◆ Activity: Where the records below show the word "marketing" in a line, please copy that line.
****
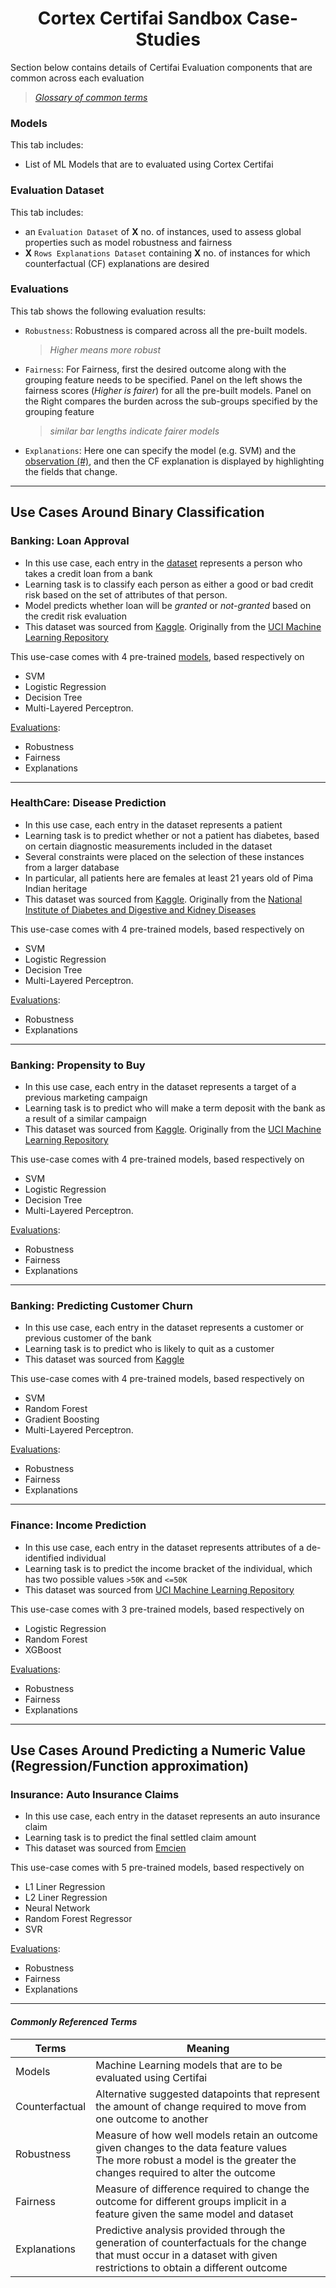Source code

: 
<center> <h1>Cortex Certifai Sandbox Case-Studies </h1> </center>

Section below contains details of Certifai Evaluation components that are common across each evaluation

   > _[Glossary of common terms](#Glossary)_

###  <a id="Models">**Models**</a>

This tab includes:
 - List of ML Models that are to evaluated using Cortex Certifai

### <a id="Datasets"> **Evaluation Dataset**</a> 
   This tab includes:
 - an `Evaluation Dataset` of **X** no. of instances, used to assess global properties such as model robustness and fairness
 - **X** `Rows Explanations Dataset` containing **X** no. of <a id="Observations">instances</a> for which counterfactual (CF) explanations are desired

### <a id="Evaluations">**Evaluations**</a>
This tab shows the following evaluation results:
- `Robustness`: Robustness is compared across all the pre-built models. 
  > _Higher means more robust_
- `Fairness`: For Fairness, first the desired outcome along with the grouping feature needs to be specified. Panel on the left shows the fairness scores (_Higher is fairer_) for all the pre-built models. Panel on the Right compares the burden across the sub-groups specified by the grouping feature
   > _similar bar lengths indicate fairer models_
  
- `Explanations`: Here one can specify the model (e.g. SVM) and the [observation (#)](#Observations), and then the CF explanation is displayed by highlighting the fields that change. 

--- 

## Use Cases Around Binary Classification 


### <b>Banking: Loan Approval</b>

  - In this use case, each entry in the [dataset](#Datasets) represents a person who takes a credit loan from a bank
  - Learning task is to classify each person as either a good or bad credit risk based on the set of attributes of that person. 
  - Model predicts whether loan will be _granted_ or _not-granted_ based on the credit risk evaluation
  - This dataset was sourced from [Kaggle](https://www.kaggle.com/uciml/german-credit). Originally from the [UCI Machine Learning Repository](https://archive.ics.uci.edu/ml/datasets/Statlog+(German+Credit+Data))

  This use-case comes with 4 pre-trained [models](#Models), based respectively on 
  - SVM
  - Logistic Regression
  - Decision Tree
  - Multi-Layered Perceptron. 
  
  [Evaluations](#Evaluations):
   - Robustness
   - Fairness 
   - Explanations
---

### <b>HealthCare: Disease Prediction</b>

-  In this use case, each entry in the dataset represents a patient
-  Learning task is to predict whether or not a patient has diabetes, based on certain diagnostic measurements included in the dataset
- Several constraints were placed on the selection of these instances from a larger database
- In particular, all patients here are females at least 21 years old of Pima Indian heritage
- This dataset was sourced from [Kaggle](https://www.kaggle.com/uciml/pima-indians-diabetes-database ). Originally from the [National Institute of Diabetes and Digestive and Kidney Diseases](https://www.niddk.nih.gov/)

This use-case comes with 4 pre-trained models, based respectively on 
  - SVM
  - Logistic Regression
  - Decision Tree
  - Multi-Layered Perceptron. 

   [Evaluations](#Evaluations):
   - Robustness
   - Explanations 
---

### <b>Banking: Propensity to Buy</b>

-  In this use case, each entry in the dataset represents a target of a previous marketing campaign
-  Learning task is to predict who will make a term deposit with the bank as a result of a similar campaign
- This dataset was sourced from [Kaggle](https://www.kaggle.com/janiobachmann/bank-marketing-dataset). Originally from the [UCI Machine Learning Repository](http://archive.ics.uci.edu/ml/datasets/Bank+Marketing)

This use-case comes with 4 pre-trained models, based respectively on 
  - SVM
  - Logistic Regression
  - Decision Tree
  - Multi-Layered Perceptron. 

   [Evaluations](#Evaluations):
   - Robustness
   - Fairness 
   - Explanations 
---

### <b>Banking: Predicting Customer Churn</b>

-  In this use case, each entry in the dataset represents a customer or previous customer of the bank
-  Learning task is to predict who is likely to quit as a customer
- This dataset was sourced from [Kaggle](https://www.kaggle.com/adammaus/predicting-churn-for-bank-customers)

This use-case comes with 4 pre-trained models, based respectively on 
  - SVM
  - Random Forest
  - Gradient Boosting
  - Multi-Layered Perceptron. 

   [Evaluations](#Evaluations):
   - Robustness
   - Fairness 
   - Explanations 
---

### <b>Finance: Income Prediction</b>

-  In this use case, each entry in the dataset represents attributes of a de-identified individual
-  Learning task is to predict the income bracket of the individual, which has two possible values `>50K` and `<=50K`
- This dataset was sourced from [UCI Machine Learning Repository](https://archive.ics.uci.edu/ml/datasets/census+income)

This use-case comes with 3 pre-trained models, based respectively on 
  - Logistic Regression
  - Random Forest
  - XGBoost

   [Evaluations](#Evaluations):
   - Robustness
   - Fairness 
   - Explanations 
---

## Use Cases Around Predicting a Numeric Value (Regression/Function approximation) 


### <b>Insurance: Auto Insurance Claims</b>

-  In this use case, each entry in the dataset represents an auto insurance claim
-  Learning task is to predict the final settled claim amount
- This dataset was sourced from [Emcien](https://www.sixtusdakurah.com/resources/The_Application_of_Regularization_in_Modelling_Insurance_Claims.pdf)

This use-case comes with 5 pre-trained models, based respectively on 
  - L1 Liner Regression
  - L2 Liner Regression
  - Neural Network
  - Random Forest Regressor
  - SVR

   [Evaluations](#Evaluations):
   - Robustness
   - Fairness 
   - Explanations 
---


#### <a id="Glossary"></a><i>Commonly Referenced Terms ###

| Terms  | Meaning |
| ------ | ------ |
|   Models |  Machine Learning models that are to be evaluated using Certifai|
| Counterfactual | Alternative suggested datapoints that represent the amount of change required to move from one outcome to another  |
| Robustness |  Measure of how well models retain an outcome given changes to the data feature values<br>The more robust a model is the greater the changes required to alter the outcome |
| Fairness | Measure of difference required to change the outcome for different groups implicit in a feature given the same model and dataset
| Explanations | Predictive analysis provided through the generation of counterfactuals for the change that must occur in a dataset with given restrictions to obtain a different outcome  |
****
◆ Solved exercise:
-  In this use case, each entry in the dataset represents a target of a previous marketing campaign
- This dataset was sourced from [Kaggle](https://www.kaggle.com/janiobachmann/bank-marketing-dataset). Originally from the [UCI Machine Learning Repository](http://archive.ics.uci.edu/ml/datasets/Bank+Marketing)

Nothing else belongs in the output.